TASK INSTRUCTIONS:
In your copy of the listing below, reproduce each word exactly and include no pictures.

── RECORDS FOR THE TASK

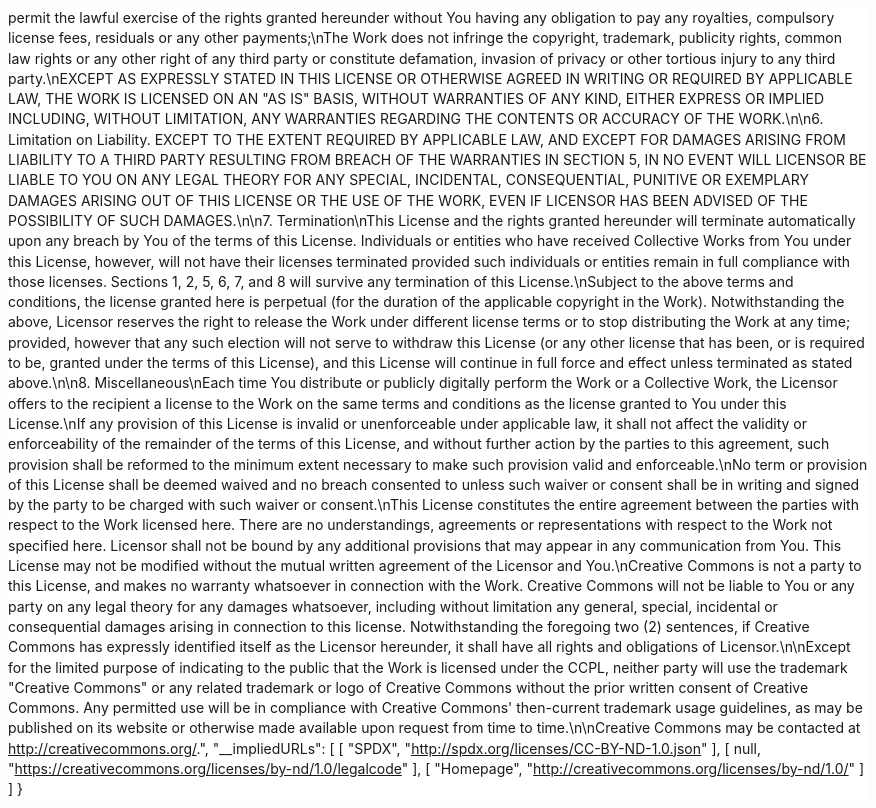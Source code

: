 permit the lawful exercise of the rights granted hereunder without You having any obligation to pay any royalties, compulsory license fees, residuals or any other payments;\nThe Work does not infringe the copyright, trademark, publicity rights, common law rights or any other right of any third party or constitute defamation, invasion of privacy or other tortious injury to any third party.\nEXCEPT AS EXPRESSLY STATED IN THIS LICENSE OR OTHERWISE AGREED IN WRITING OR REQUIRED BY APPLICABLE LAW, THE WORK IS LICENSED ON AN \"AS IS\" BASIS, WITHOUT WARRANTIES OF ANY KIND, EITHER EXPRESS OR IMPLIED INCLUDING, WITHOUT LIMITATION, ANY WARRANTIES REGARDING THE CONTENTS OR ACCURACY OF THE WORK.\n\n6. Limitation on Liability. EXCEPT TO THE EXTENT REQUIRED BY APPLICABLE LAW, AND EXCEPT FOR DAMAGES ARISING FROM LIABILITY TO A THIRD PARTY RESULTING FROM BREACH OF THE WARRANTIES IN SECTION 5, IN NO EVENT WILL LICENSOR BE LIABLE TO YOU ON ANY LEGAL THEORY FOR ANY SPECIAL, INCIDENTAL, CONSEQUENTIAL, PUNITIVE OR EXEMPLARY DAMAGES ARISING OUT OF THIS LICENSE OR THE USE OF THE WORK, EVEN IF LICENSOR HAS BEEN ADVISED OF THE POSSIBILITY OF SUCH DAMAGES.\n\n7. Termination\nThis License and the rights granted hereunder will terminate automatically upon any breach by You of the terms of this License. Individuals or entities who have received Collective Works from You under this License, however, will not have their licenses terminated provided such individuals or entities remain in full compliance with those licenses. Sections 1, 2, 5, 6, 7, and 8 will survive any termination of this License.\nSubject to the above terms and conditions, the license granted here is perpetual (for the duration of the applicable copyright in the Work). Notwithstanding the above, Licensor reserves the right to release the Work under different license terms or to stop distributing the Work at any time; provided, however that any such election will not serve to withdraw this License (or any other license that has been, or is required to be, granted under the terms of this License), and this License will continue in full force and effect unless terminated as stated above.\n\n8. Miscellaneous\nEach time You distribute or publicly digitally perform the Work or a Collective Work, the Licensor offers to the recipient a license to the Work on the same terms and conditions as the license granted to You under this License.\nIf any provision of this License is invalid or unenforceable under applicable law, it shall not affect the validity or enforceability of the remainder of the terms of this License, and without further action by the parties to this agreement, such provision shall be reformed to the minimum extent necessary to make such provision valid and enforceable.\nNo term or provision of this License shall be deemed waived and no breach consented to unless such waiver or consent shall be in writing and signed by the party to be charged with such waiver or consent.\nThis License constitutes the entire agreement between the parties with respect to the Work licensed here. There are no understandings, agreements or representations with respect to the Work not specified here. Licensor shall not be bound by any additional provisions that may appear in any communication from You. This License may not be modified without the mutual written agreement of the Licensor and You.\nCreative Commons is not a party to this License, and makes no warranty whatsoever in connection with the Work. Creative Commons will not be liable to You or any party on any legal theory for any damages whatsoever, including without limitation any general, special, incidental or consequential damages arising in connection to this license. Notwithstanding the foregoing two (2) sentences, if Creative Commons has expressly identified itself as the Licensor hereunder, it shall have all rights and obligations of Licensor.\n\nExcept for the limited purpose of indicating to the public that the Work is licensed under the CCPL, neither party will use the trademark \"Creative Commons\" or any related trademark or logo of Creative Commons without the prior written consent of Creative Commons. Any permitted use will be in compliance with Creative Commons' then-current trademark usage guidelines, as may be published on its website or otherwise made available upon request from time to time.\n\nCreative Commons may be contacted at http://creativecommons.org/.",
        "__impliedURLs": [
            [
                "SPDX",
                "http://spdx.org/licenses/CC-BY-ND-1.0.json"
            ],
            [
                null,
                "https://creativecommons.org/licenses/by-nd/1.0/legalcode"
            ],
            [
                "Homepage",
                "http://creativecommons.org/licenses/by-nd/1.0/"
            ]
        ]
    }
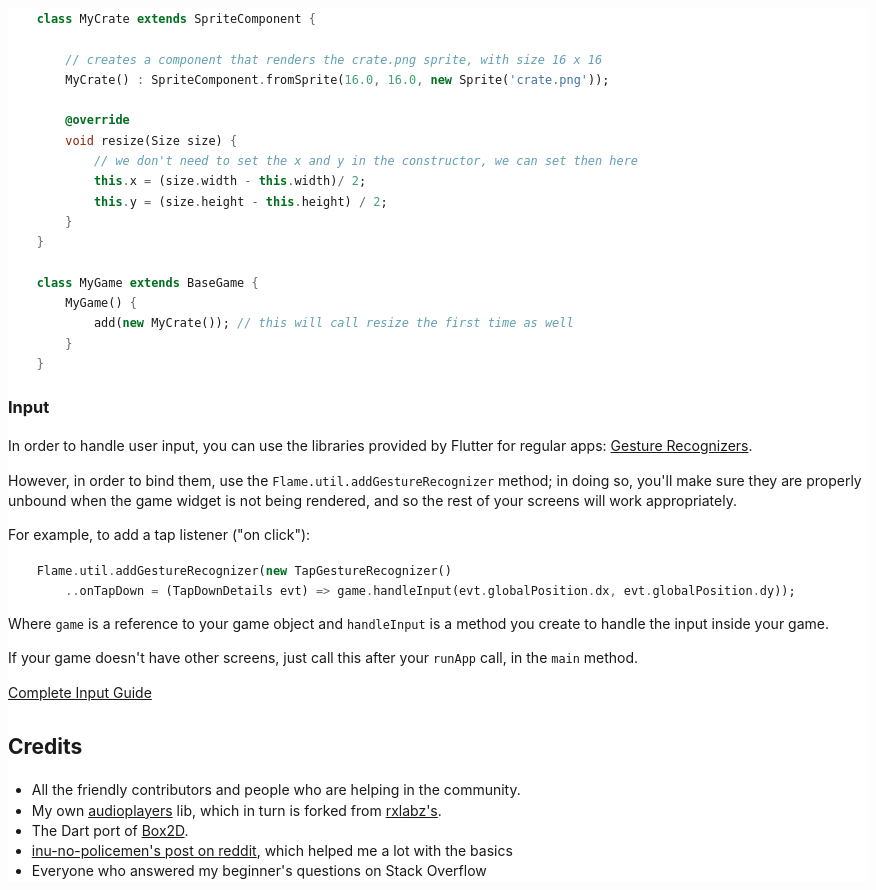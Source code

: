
 ```dart
    class MyCrate extends SpriteComponent {

        // creates a component that renders the crate.png sprite, with size 16 x 16
        MyCrate() : SpriteComponent.fromSprite(16.0, 16.0, new Sprite('crate.png'));

        @override
        void resize(Size size) {
            // we don't need to set the x and y in the constructor, we can set then here
            this.x = (size.width - this.width)/ 2;
            this.y = (size.height - this.height) / 2;
        }
    }

    class MyGame extends BaseGame {
        MyGame() {
            add(new MyCrate()); // this will call resize the first time as well
        }
    }
```

### Input

In order to handle user input, you can use the libraries provided by Flutter for regular apps: [Gesture Recognizers](https://flutter.io/gestures/).

However, in order to bind them, use the `Flame.util.addGestureRecognizer` method; in doing so, you'll make sure they are properly unbound when the game widget is not being rendered, and so the rest of your screens will work appropriately.

For example, to add a tap listener ("on click"):

```dart
    Flame.util.addGestureRecognizer(new TapGestureRecognizer()
        ..onTapDown = (TapDownDetails evt) => game.handleInput(evt.globalPosition.dx, evt.globalPosition.dy));
```

Where `game` is a reference to your game object and `handleInput` is a method you create to handle the input inside your game.

If your game doesn't have other screens, just call this after your `runApp` call, in the `main` method.

[Complete Input Guide](doc/input.md)

## Credits

 * All the friendly contributors and people who are helping in the community.
 * My own [audioplayers](https://github.com/luanpotter/audioplayer) lib, which in turn is forked from [rxlabz's](https://github.com/rxlabz/audioplayer).
 * The Dart port of [Box2D](https://github.com/google/box2d.dart).
 * [inu-no-policemen's post on reddit](https://www.reddit.com/r/dartlang/comments/69luui/minimal_flutter_game_loop/), which helped me a lot with the basics
 * Everyone who answered my beginner's questions on Stack Overflow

────

PROBLEM SOLUTION:
Source code

: permit the lawful exercise of the rights granted hereunder without You having any obligation to pay any royalties, compulsory license fees, residuals or any other payments;\nThe Work does not infringe the copyright, trademark, publicity rights, common law rights or any other right of any third party or constitute defamation, invasion of privacy or other tortious injury to any third party.\nEXCEPT AS EXPRESSLY STATED IN THIS LICENSE OR OTHERWISE AGREED IN WRITING OR REQUIRED BY APPLICABLE LAW, THE WORK IS LICENSED ON AN \"AS IS\" BASIS, WITHOUT WARRANTIES OF ANY KIND, EITHER EXPRESS OR IMPLIED INCLUDING, WITHOUT LIMITATION, ANY WARRANTIES REGARDING THE CONTENTS OR ACCURACY OF THE WORK.\n\n6. Limitation on Liability. EXCEPT TO THE EXTENT REQUIRED BY APPLICABLE LAW, AND EXCEPT FOR DAMAGES ARISING FROM LIABILITY TO A THIRD PARTY RESULTING FROM BREACH OF THE WARRANTIES IN SECTION 5, IN NO EVENT WILL LICENSOR BE LIABLE TO YOU ON ANY LEGAL THEORY FOR ANY SPECIAL, INCIDENTAL, CONSEQUENTIAL, PUNITIVE OR EXEMPLARY DAMAGES ARISING OUT OF THIS LICENSE OR THE USE OF THE WORK, EVEN IF LICENSOR HAS BEEN ADVISED OF THE POSSIBILITY OF SUCH DAMAGES.\n\n7. Termination\nThis License and the rights granted hereunder will terminate automatically upon any breach by You of the terms of this License. Individuals or entities who have received Collective Works from You under this License, however, will not have their licenses terminated provided such individuals or entities remain in full compliance with those licenses. Sections 1, 2, 5, 6, 7, and 8 will survive any termination of this License.\nSubject to the above terms and conditions, the license granted here is perpetual (for the duration of the applicable copyright in the Work). Notwithstanding the above, Licensor reserves the right to release the Work under different license terms or to stop distributing the Work at any time; provided, however that any such election will not serve to withdraw this License (or any other license that has been, or is required to be, granted under the terms of this License), and this License will continue in full force and effect unless terminated as stated above.\n\n8. Miscellaneous\nEach time You distribute or publicly digitally perform the Work or a Collective Work, the Licensor offers to the recipient a license to the Work on the same terms and conditions as the license granted to You under this License.\nIf any provision of this License is invalid or unenforceable under applicable law, it shall not affect the validity or enforceability of the remainder of the terms of this License, and without further action by the parties to this agreement, such provision shall be reformed to the minimum extent necessary to make such provision valid and enforceable.\nNo term or provision of this License shall be deemed waived and no breach consented to unless such waiver or consent shall be in writing and signed by the party to be charged with such waiver or consent.\nThis License constitutes the entire agreement between the parties with respect to the Work licensed here. There are no understandings, agreements or representations with respect to the Work not specified here. Licensor shall not be bound by any additional provisions that may appear in any communication from You. This License may not be modified without the mutual written agreement of the Licensor and You.\nCreative Commons is not a party to this License, and makes no warranty whatsoever in connection with the Work. Creative Commons will not be liable to You or any party on any legal theory for any damages whatsoever, including without limitation any general, special, incidental or consequential damages arising in connection to this license. Notwithstanding the foregoing two (2) sentences, if Creative Commons has expressly identified itself as the Licensor hereunder, it shall have all rights and obligations of Licensor.\n\nExcept for the limited purpose of indicating to the public that the Work is licensed under the CCPL, neither party will use the trademark \"Creative Commons\" or any related trademark or logo of Creative Commons without the prior written consent of Creative Commons. Any permitted use will be in compliance with Creative Commons' then-current trademark usage guidelines, as may be published on its website or otherwise made available upon request from time to time.\n\nCreative Commons may be contacted at http://creativecommons.org/.",
        "__impliedURLs": [
            [
                "SPDX",
                "http://spdx.org/licenses/CC-BY-ND-1.0.json"
            ],
            [
                null,
                "https://creativecommons.org/licenses/by-nd/1.0/legalcode"
            ],
            [
                "Homepage",
                "http://creativecommons.org/licenses/by-nd/1.0/"
            ]
        ]
    }
Source code

:
 ```dart
    class MyCrate extends SpriteComponent {

        // creates a component that renders the crate.png sprite, with size 16 x 16
        MyCrate() : SpriteComponent.fromSprite(16.0, 16.0, new Sprite('crate.png'));

        @override
        void resize(Size size) {
            // we don't need to set the x and y in the constructor, we can set then here
            this.x = (size.width - this.width)/ 2;
            this.y = (size.height - this.height) / 2;
        }
    }

    class MyGame extends BaseGame {
        MyGame() {
            add(new MyCrate()); // this will call resize the first time as well
        }
    }
```

### Input

In order to handle user input, you can use the libraries provided by Flutter for regular apps: [Gesture Recognizers](https://flutter.io/gestures/).

However, in order to bind them, use the `Flame.util.addGestureRecognizer` method; in doing so, you'll make sure they are properly unbound when the game widget is not being rendered, and so the rest of your screens will work appropriately.

For example, to add a tap listener ("on click"):

```dart
    Flame.util.addGestureRecognizer(new TapGestureRecognizer()
        ..onTapDown = (TapDownDetails evt) => game.handleInput(evt.globalPosition.dx, evt.globalPosition.dy));
```

Where `game` is a reference to your game object and `handleInput` is a method you create to handle the input inside your game.

If your game doesn't have other screens, just call this after your `runApp` call, in the `main` method.

[Complete Input Guide](doc/input.md)

## Credits

 * All the friendly contributors and people who are helping in the community.
 * My own [audioplayers](https://github.com/luanpotter/audioplayer) lib, which in turn is forked from [rxlabz's](https://github.com/rxlabz/audioplayer).
 * The Dart port of [Box2D](https://github.com/google/box2d.dart).
 * [inu-no-policemen's post on reddit](https://www.reddit.com/r/dartlang/comments/69luui/minimal_flutter_game_loop/), which helped me a lot with the basics
 * Everyone who answered my beginner's questions on Stack Overflow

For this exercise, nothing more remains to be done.